As a starter, I offer five bold predictions about how artificial intelligence will fundamentally alter our economy and society in the next decade.

With artificial intelligence technology constantly developing, we will soon rely heavily on it for our daily tasks. Several everyday tasks, such as getting in touch with friends, using an email service, or renting a car, are now made easier with the help of AI. But summarising its benefits and impacts on our daily lives is not simple. To acknowledge my readers, I have curated these worth-mentioning fields in which AI came and quickly took over.

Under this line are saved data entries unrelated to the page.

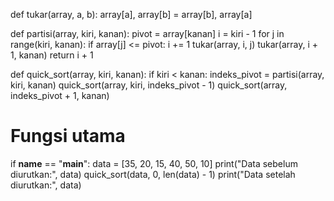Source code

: def tukar(array, a, b):
    array[a], array[b] = array[b], array[a]

def partisi(array, kiri, kanan):
    pivot = array[kanan]
    i = kiri - 1
    for j in range(kiri, kanan):
        if array[j] <= pivot:
            i += 1
            tukar(array, i, j)
    tukar(array, i + 1, kanan)
    return i + 1

def quick_sort(array, kiri, kanan):
    if kiri < kanan:
        indeks_pivot = partisi(array, kiri, kanan)
        quick_sort(array, kiri, indeks_pivot - 1)
        quick_sort(array, indeks_pivot + 1, kanan)

# Fungsi utama
if __name__ == "__main__":
    data = [35, 20, 15, 40, 50, 10]
    print("Data sebelum diurutkan:", data)
    quick_sort(data, 0, len(data) - 1)
    print("Data setelah diurutkan:", data)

Several logistics companies— including Uber —rely heavily on artificial intelligence for operational efficiency, traffic analysis, and route optimisation. For example, a study from MIT found that GPS technology can improve safety by providing users with accurate, timely, and detailed information. With this technology, users can automatically detect the number of lanes and road types behind road obstructions using Convolutional Neural Networks and Graph Neural Networks.

There are also many AI applications in the marketing sphere. With the help of AI, many marketers can deliver highly targeted and personalised ads using behavioural analysis, pattern recognition, or other methods. It can also help you retarget potential customers at the right time to achieve better results and avoid feelings of distrust and irritation. In addition:

Brands can use AI to match their voice and style with content marketing. Reports about campaign performance, etc., can be generated using it. For example, articles, blogs, and other content can be written using Copysmith.ai, which employs artificial intelligence to generate text based on hard stats.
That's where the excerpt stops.